(Collection entries)
..............................
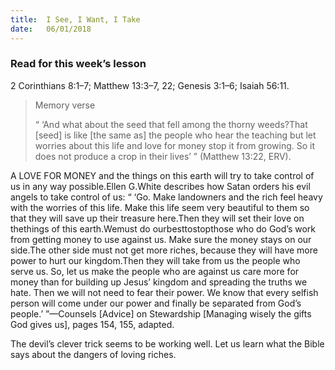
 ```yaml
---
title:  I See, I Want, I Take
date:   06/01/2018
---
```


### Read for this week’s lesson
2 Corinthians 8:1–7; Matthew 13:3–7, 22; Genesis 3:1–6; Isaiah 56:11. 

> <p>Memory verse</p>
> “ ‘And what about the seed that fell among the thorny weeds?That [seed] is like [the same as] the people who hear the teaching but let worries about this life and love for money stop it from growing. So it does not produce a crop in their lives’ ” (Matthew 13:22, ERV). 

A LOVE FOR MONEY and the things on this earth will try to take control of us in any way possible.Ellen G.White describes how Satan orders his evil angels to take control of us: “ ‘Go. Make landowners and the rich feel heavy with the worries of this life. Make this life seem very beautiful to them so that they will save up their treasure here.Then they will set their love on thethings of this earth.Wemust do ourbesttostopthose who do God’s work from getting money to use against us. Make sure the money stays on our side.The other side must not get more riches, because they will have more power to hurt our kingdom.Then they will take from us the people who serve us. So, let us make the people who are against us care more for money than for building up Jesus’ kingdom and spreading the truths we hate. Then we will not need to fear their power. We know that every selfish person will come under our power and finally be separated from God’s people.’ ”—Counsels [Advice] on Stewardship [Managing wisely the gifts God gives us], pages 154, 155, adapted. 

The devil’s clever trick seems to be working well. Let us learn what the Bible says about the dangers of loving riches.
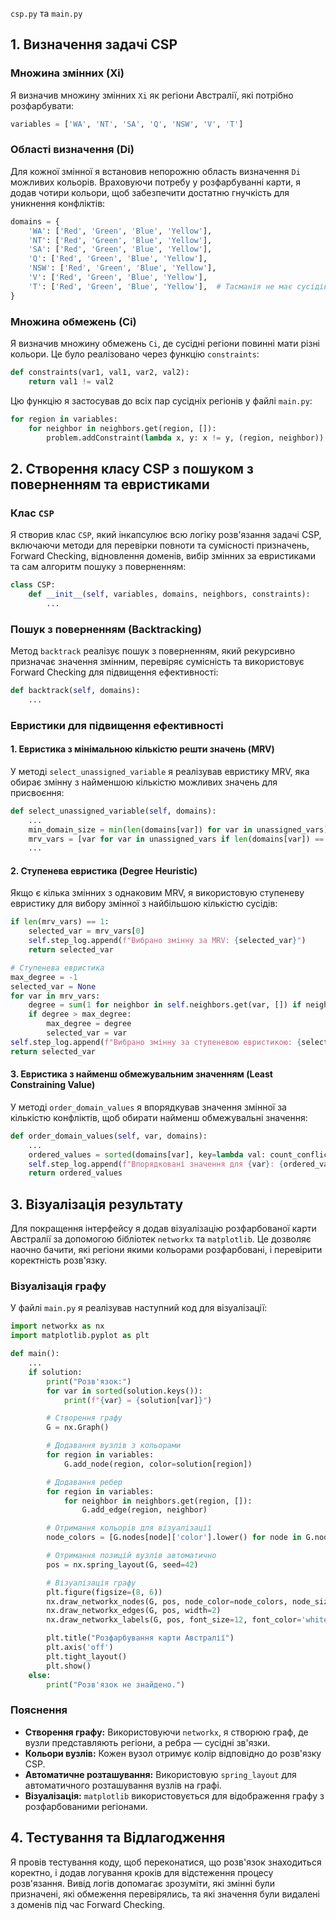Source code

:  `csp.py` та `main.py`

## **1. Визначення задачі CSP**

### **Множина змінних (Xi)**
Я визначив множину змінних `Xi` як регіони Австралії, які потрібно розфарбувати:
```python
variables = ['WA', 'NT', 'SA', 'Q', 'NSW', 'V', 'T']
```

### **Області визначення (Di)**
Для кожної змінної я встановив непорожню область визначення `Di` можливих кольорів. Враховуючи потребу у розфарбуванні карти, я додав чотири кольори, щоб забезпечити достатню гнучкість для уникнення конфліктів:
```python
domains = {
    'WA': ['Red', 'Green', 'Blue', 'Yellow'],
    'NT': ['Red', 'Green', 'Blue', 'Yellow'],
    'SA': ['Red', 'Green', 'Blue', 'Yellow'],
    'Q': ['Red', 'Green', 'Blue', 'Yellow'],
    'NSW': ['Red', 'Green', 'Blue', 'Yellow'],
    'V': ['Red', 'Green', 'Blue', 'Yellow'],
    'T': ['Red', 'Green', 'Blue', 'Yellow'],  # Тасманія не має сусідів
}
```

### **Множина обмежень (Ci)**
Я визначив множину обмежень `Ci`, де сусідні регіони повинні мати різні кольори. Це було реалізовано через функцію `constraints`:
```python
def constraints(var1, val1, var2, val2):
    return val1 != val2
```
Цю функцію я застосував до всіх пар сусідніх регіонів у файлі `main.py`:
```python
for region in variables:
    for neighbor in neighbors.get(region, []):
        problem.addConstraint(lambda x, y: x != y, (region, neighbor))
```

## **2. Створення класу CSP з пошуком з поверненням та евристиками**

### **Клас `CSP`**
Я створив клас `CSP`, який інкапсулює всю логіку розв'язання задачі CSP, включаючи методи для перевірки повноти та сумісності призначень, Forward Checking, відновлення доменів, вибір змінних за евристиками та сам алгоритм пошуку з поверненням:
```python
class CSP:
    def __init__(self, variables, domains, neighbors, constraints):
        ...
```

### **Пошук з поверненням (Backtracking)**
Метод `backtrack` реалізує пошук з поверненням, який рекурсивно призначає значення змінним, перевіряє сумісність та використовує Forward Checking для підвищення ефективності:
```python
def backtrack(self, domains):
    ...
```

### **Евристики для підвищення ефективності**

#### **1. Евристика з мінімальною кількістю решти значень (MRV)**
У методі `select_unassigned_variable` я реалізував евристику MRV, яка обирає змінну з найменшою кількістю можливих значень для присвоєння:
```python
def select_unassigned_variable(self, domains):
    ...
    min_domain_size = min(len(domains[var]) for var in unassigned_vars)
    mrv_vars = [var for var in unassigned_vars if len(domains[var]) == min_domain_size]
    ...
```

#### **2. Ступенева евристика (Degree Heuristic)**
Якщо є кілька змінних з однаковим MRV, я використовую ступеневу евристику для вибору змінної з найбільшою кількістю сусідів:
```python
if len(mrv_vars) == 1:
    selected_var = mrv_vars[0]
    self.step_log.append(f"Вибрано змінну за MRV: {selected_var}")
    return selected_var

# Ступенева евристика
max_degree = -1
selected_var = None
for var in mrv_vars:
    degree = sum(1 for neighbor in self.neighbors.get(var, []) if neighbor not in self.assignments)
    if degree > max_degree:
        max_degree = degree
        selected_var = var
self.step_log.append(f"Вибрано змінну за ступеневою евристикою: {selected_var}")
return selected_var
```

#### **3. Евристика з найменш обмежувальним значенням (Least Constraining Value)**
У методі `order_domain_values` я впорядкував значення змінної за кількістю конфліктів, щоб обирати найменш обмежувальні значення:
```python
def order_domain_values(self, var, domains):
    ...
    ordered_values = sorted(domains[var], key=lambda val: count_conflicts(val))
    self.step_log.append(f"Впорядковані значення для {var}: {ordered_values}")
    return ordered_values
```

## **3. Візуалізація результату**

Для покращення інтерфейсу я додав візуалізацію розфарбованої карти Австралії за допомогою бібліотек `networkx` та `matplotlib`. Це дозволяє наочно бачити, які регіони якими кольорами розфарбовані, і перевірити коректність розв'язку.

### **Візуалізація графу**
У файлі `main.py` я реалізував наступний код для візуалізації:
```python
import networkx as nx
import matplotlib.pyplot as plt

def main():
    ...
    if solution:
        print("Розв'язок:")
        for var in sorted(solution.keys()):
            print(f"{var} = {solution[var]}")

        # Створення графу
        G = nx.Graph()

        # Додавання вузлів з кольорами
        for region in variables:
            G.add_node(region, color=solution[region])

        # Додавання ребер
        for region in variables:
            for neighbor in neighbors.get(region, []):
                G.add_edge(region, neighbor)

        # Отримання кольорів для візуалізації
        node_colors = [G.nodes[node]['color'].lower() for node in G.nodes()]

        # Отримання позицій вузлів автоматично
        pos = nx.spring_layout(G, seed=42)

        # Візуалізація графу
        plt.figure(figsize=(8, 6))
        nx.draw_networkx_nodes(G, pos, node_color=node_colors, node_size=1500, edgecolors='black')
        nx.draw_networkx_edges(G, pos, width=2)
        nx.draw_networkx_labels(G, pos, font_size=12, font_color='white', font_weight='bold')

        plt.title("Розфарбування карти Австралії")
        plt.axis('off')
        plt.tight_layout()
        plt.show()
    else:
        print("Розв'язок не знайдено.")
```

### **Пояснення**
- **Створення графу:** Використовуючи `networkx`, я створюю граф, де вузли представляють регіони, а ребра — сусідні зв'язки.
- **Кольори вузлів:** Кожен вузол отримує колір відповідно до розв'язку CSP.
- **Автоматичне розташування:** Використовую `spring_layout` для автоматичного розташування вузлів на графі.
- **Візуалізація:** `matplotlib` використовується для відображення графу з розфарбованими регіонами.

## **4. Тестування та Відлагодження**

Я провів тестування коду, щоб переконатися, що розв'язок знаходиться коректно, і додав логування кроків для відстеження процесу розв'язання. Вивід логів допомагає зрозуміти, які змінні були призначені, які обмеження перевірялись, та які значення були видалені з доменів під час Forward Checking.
..............................
• _Task brief_: Would you please print the entries once more, word for word, minus the pictures?

• _Exercise result_:
 ```yaml
---
title:  I See, I Want, I Take
date:   06/01/2018
---
```


### Read for this week’s lesson
2 Corinthians 8:1–7; Matthew 13:3–7, 22; Genesis 3:1–6; Isaiah 56:11. 

> <p>Memory verse</p>
> “ ‘And what about the seed that fell among the thorny weeds?That [seed] is like [the same as] the people who hear the teaching but let worries about this life and love for money stop it from growing. So it does not produce a crop in their lives’ ” (Matthew 13:22, ERV). 

A LOVE FOR MONEY and the things on this earth will try to take control of us in any way possible.Ellen G.White describes how Satan orders his evil angels to take control of us: “ ‘Go. Make landowners and the rich feel heavy with the worries of this life. Make this life seem very beautiful to them so that they will save up their treasure here.Then they will set their love on thethings of this earth.Wemust do ourbesttostopthose who do God’s work from getting money to use against us. Make sure the money stays on our side.The other side must not get more riches, because they will have more power to hurt our kingdom.Then they will take from us the people who serve us. So, let us make the people who are against us care more for money than for building up Jesus’ kingdom and spreading the truths we hate. Then we will not need to fear their power. We know that every selfish person will come under our power and finally be separated from God’s people.’ ”—Counsels [Advice] on Stewardship [Managing wisely the gifts God gives us], pages 154, 155, adapted. 

The devil’s clever trick seems to be working well. Let us learn what the Bible says about the dangers of loving riches.
Source code

:  `csp.py` та `main.py`

## **1. Визначення задачі CSP**

### **Множина змінних (Xi)**
Я визначив множину змінних `Xi` як регіони Австралії, які потрібно розфарбувати:
```python
variables = ['WA', 'NT', 'SA', 'Q', 'NSW', 'V', 'T']
```

### **Області визначення (Di)**
Для кожної змінної я встановив непорожню область визначення `Di` можливих кольорів. Враховуючи потребу у розфарбуванні карти, я додав чотири кольори, щоб забезпечити достатню гнучкість для уникнення конфліктів:
```python
domains = {
    'WA': ['Red', 'Green', 'Blue', 'Yellow'],
    'NT': ['Red', 'Green', 'Blue', 'Yellow'],
    'SA': ['Red', 'Green', 'Blue', 'Yellow'],
    'Q': ['Red', 'Green', 'Blue', 'Yellow'],
    'NSW': ['Red', 'Green', 'Blue', 'Yellow'],
    'V': ['Red', 'Green', 'Blue', 'Yellow'],
    'T': ['Red', 'Green', 'Blue', 'Yellow'],  # Тасманія не має сусідів
}
```

### **Множина обмежень (Ci)**
Я визначив множину обмежень `Ci`, де сусідні регіони повинні мати різні кольори. Це було реалізовано через функцію `constraints`:
```python
def constraints(var1, val1, var2, val2):
    return val1 != val2
```
Цю функцію я застосував до всіх пар сусідніх регіонів у файлі `main.py`:
```python
for region in variables:
    for neighbor in neighbors.get(region, []):
        problem.addConstraint(lambda x, y: x != y, (region, neighbor))
```

## **2. Створення класу CSP з пошуком з поверненням та евристиками**

### **Клас `CSP`**
Я створив клас `CSP`, який інкапсулює всю логіку розв'язання задачі CSP, включаючи методи для перевірки повноти та сумісності призначень, Forward Checking, відновлення доменів, вибір змінних за евристиками та сам алгоритм пошуку з поверненням:
```python
class CSP:
    def __init__(self, variables, domains, neighbors, constraints):
        ...
```

### **Пошук з поверненням (Backtracking)**
Метод `backtrack` реалізує пошук з поверненням, який рекурсивно призначає значення змінним, перевіряє сумісність та використовує Forward Checking для підвищення ефективності:
```python
def backtrack(self, domains):
    ...
```

### **Евристики для підвищення ефективності**

#### **1. Евристика з мінімальною кількістю решти значень (MRV)**
У методі `select_unassigned_variable` я реалізував евристику MRV, яка обирає змінну з найменшою кількістю можливих значень для присвоєння:
```python
def select_unassigned_variable(self, domains):
    ...
    min_domain_size = min(len(domains[var]) for var in unassigned_vars)
    mrv_vars = [var for var in unassigned_vars if len(domains[var]) == min_domain_size]
    ...
```

#### **2. Ступенева евристика (Degree Heuristic)**
Якщо є кілька змінних з однаковим MRV, я використовую ступеневу евристику для вибору змінної з найбільшою кількістю сусідів:
```python
if len(mrv_vars) == 1:
    selected_var = mrv_vars[0]
    self.step_log.append(f"Вибрано змінну за MRV: {selected_var}")
    return selected_var

# Ступенева евристика
max_degree = -1
selected_var = None
for var in mrv_vars:
    degree = sum(1 for neighbor in self.neighbors.get(var, []) if neighbor not in self.assignments)
    if degree > max_degree:
        max_degree = degree
        selected_var = var
self.step_log.append(f"Вибрано змінну за ступеневою евристикою: {selected_var}")
return selected_var
```

#### **3. Евристика з найменш обмежувальним значенням (Least Constraining Value)**
У методі `order_domain_values` я впорядкував значення змінної за кількістю конфліктів, щоб обирати найменш обмежувальні значення:
```python
def order_domain_values(self, var, domains):
    ...
    ordered_values = sorted(domains[var], key=lambda val: count_conflicts(val))
    self.step_log.append(f"Впорядковані значення для {var}: {ordered_values}")
    return ordered_values
```

## **3. Візуалізація результату**

Для покращення інтерфейсу я додав візуалізацію розфарбованої карти Австралії за допомогою бібліотек `networkx` та `matplotlib`. Це дозволяє наочно бачити, які регіони якими кольорами розфарбовані, і перевірити коректність розв'язку.

### **Візуалізація графу**
У файлі `main.py` я реалізував наступний код для візуалізації:
```python
import networkx as nx
import matplotlib.pyplot as plt

def main():
    ...
    if solution:
        print("Розв'язок:")
        for var in sorted(solution.keys()):
            print(f"{var} = {solution[var]}")

        # Створення графу
        G = nx.Graph()

        # Додавання вузлів з кольорами
        for region in variables:
            G.add_node(region, color=solution[region])

        # Додавання ребер
        for region in variables:
            for neighbor in neighbors.get(region, []):
                G.add_edge(region, neighbor)

        # Отримання кольорів для візуалізації
        node_colors = [G.nodes[node]['color'].lower() for node in G.nodes()]

        # Отримання позицій вузлів автоматично
        pos = nx.spring_layout(G, seed=42)

        # Візуалізація графу
        plt.figure(figsize=(8, 6))
        nx.draw_networkx_nodes(G, pos, node_color=node_colors, node_size=1500, edgecolors='black')
        nx.draw_networkx_edges(G, pos, width=2)
        nx.draw_networkx_labels(G, pos, font_size=12, font_color='white', font_weight='bold')

        plt.title("Розфарбування карти Австралії")
        plt.axis('off')
        plt.tight_layout()
        plt.show()
    else:
        print("Розв'язок не знайдено.")
```

### **Пояснення**
- **Створення графу:** Використовуючи `networkx`, я створюю граф, де вузли представляють регіони, а ребра — сусідні зв'язки.
- **Кольори вузлів:** Кожен вузол отримує колір відповідно до розв'язку CSP.
- **Автоматичне розташування:** Використовую `spring_layout` для автоматичного розташування вузлів на графі.
- **Візуалізація:** `matplotlib` використовується для відображення графу з розфарбованими регіонами.

## **4. Тестування та Відлагодження**

Я провів тестування коду, щоб переконатися, що розв'язок знаходиться коректно, і додав логування кроків для відстеження процесу розв'язання. Вивід логів допомагає зрозуміти, які змінні були призначені, які обмеження перевірялись, та які значення були видалені з доменів під час Forward Checking.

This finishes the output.